Dataset excerpts:
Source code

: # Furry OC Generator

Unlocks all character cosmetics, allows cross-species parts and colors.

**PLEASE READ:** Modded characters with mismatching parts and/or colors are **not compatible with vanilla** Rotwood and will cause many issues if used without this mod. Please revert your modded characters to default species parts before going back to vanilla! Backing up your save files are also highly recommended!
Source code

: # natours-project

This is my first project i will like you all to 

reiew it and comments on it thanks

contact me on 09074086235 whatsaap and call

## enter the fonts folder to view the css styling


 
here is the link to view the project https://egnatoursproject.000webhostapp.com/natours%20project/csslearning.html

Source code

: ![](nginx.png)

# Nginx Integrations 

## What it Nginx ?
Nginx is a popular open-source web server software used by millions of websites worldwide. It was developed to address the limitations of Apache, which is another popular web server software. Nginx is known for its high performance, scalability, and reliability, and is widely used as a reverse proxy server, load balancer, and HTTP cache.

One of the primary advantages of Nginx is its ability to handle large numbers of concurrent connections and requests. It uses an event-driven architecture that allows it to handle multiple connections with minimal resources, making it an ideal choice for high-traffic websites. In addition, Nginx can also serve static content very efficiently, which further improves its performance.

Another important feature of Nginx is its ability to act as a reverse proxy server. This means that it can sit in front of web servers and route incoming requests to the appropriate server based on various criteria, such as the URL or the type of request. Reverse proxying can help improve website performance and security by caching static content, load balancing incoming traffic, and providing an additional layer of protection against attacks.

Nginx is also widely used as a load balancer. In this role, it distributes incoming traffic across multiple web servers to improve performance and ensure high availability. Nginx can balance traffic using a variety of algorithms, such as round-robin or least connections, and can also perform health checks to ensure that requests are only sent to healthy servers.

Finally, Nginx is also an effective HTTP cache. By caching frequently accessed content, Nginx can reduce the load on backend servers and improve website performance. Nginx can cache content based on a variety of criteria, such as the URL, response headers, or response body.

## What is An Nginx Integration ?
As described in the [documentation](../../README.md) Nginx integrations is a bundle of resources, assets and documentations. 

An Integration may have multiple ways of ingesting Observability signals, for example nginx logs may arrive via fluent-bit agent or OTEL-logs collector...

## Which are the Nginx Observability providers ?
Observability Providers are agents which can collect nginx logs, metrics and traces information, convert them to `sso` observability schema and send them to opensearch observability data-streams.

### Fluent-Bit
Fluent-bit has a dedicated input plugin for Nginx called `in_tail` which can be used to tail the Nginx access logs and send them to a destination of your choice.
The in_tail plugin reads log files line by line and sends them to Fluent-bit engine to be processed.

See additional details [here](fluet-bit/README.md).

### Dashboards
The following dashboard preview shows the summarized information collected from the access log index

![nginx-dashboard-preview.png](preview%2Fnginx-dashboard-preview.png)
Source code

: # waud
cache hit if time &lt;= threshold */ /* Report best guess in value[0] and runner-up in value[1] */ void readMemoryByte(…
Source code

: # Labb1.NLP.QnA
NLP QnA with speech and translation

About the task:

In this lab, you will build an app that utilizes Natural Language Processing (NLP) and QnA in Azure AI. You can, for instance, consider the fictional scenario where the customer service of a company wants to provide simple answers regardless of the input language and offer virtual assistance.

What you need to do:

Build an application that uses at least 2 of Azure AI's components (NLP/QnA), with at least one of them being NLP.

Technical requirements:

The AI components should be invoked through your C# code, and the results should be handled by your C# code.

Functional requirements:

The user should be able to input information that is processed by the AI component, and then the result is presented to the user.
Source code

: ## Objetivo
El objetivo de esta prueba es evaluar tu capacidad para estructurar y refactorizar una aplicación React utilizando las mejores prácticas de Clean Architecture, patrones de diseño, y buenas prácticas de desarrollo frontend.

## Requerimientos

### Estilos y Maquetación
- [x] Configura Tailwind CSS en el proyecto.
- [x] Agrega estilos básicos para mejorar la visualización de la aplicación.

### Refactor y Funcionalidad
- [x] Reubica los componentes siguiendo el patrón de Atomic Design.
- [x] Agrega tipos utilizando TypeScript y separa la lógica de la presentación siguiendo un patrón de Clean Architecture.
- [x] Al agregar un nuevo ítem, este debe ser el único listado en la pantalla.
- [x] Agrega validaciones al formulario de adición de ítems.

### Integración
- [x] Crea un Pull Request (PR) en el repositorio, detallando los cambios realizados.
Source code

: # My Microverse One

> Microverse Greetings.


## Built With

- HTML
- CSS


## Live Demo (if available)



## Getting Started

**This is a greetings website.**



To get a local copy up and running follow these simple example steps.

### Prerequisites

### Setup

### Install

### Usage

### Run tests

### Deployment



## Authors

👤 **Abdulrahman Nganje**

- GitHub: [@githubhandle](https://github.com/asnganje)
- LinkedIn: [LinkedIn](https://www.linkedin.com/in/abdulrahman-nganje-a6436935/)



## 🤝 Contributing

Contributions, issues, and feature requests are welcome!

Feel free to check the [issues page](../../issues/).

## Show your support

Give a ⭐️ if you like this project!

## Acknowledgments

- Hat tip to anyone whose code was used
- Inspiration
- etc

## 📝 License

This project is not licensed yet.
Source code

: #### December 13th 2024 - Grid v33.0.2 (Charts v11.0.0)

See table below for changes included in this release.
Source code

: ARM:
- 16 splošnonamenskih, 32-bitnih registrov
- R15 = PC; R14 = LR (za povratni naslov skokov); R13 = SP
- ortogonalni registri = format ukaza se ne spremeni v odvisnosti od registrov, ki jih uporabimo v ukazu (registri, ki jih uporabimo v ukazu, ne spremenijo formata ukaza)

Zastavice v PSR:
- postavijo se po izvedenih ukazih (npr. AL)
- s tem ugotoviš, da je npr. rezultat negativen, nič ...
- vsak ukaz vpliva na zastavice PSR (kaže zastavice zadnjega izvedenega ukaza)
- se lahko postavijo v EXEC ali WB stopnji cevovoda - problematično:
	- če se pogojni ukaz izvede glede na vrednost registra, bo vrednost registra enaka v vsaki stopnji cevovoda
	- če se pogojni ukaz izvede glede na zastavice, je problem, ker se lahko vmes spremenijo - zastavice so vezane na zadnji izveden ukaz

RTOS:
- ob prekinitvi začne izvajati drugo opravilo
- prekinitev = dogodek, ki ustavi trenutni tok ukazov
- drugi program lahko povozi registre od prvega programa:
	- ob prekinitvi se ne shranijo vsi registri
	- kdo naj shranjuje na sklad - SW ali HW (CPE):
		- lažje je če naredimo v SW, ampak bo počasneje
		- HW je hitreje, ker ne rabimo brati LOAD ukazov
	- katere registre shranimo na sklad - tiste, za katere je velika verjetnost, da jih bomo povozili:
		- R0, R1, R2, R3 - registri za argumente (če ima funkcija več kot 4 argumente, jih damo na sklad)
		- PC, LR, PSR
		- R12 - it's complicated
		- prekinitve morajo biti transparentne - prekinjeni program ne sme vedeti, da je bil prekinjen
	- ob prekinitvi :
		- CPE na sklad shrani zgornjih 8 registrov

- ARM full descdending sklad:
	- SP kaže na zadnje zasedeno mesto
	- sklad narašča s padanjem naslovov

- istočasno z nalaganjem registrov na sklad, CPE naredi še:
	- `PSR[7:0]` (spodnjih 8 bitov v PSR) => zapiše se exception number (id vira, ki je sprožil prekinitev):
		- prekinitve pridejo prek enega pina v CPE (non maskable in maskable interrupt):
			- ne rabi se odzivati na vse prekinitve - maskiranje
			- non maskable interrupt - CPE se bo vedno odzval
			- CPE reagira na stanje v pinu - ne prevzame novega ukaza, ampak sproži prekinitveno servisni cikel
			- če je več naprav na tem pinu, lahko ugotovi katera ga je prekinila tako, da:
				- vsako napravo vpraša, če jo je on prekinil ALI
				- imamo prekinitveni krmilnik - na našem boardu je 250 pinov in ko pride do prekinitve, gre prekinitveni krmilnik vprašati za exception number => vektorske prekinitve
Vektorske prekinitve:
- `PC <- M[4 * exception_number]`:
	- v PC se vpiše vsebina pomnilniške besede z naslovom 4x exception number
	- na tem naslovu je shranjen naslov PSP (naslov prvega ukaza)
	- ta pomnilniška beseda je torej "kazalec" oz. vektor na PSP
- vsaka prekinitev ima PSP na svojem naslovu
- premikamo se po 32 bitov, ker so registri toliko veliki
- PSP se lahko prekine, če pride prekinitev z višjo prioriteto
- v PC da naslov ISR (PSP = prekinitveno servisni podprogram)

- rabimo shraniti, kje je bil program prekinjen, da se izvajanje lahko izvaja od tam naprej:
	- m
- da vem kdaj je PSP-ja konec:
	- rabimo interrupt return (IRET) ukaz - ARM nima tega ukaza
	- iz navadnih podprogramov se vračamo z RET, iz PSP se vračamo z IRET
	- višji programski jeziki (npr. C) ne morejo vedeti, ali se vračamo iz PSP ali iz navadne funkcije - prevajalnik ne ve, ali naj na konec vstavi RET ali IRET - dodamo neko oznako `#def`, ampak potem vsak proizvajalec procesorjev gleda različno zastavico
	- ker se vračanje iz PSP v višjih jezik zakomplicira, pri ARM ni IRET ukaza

Problem details: Copy out each line of the listing that contains the word "patrón".

Problem solution:
- [x] Reubica los componentes siguiendo el patrón de Atomic Design.
- [x] Agrega tipos utilizando TypeScript y separa la lógica de la presentación siguiendo un patrón de Clean Architecture.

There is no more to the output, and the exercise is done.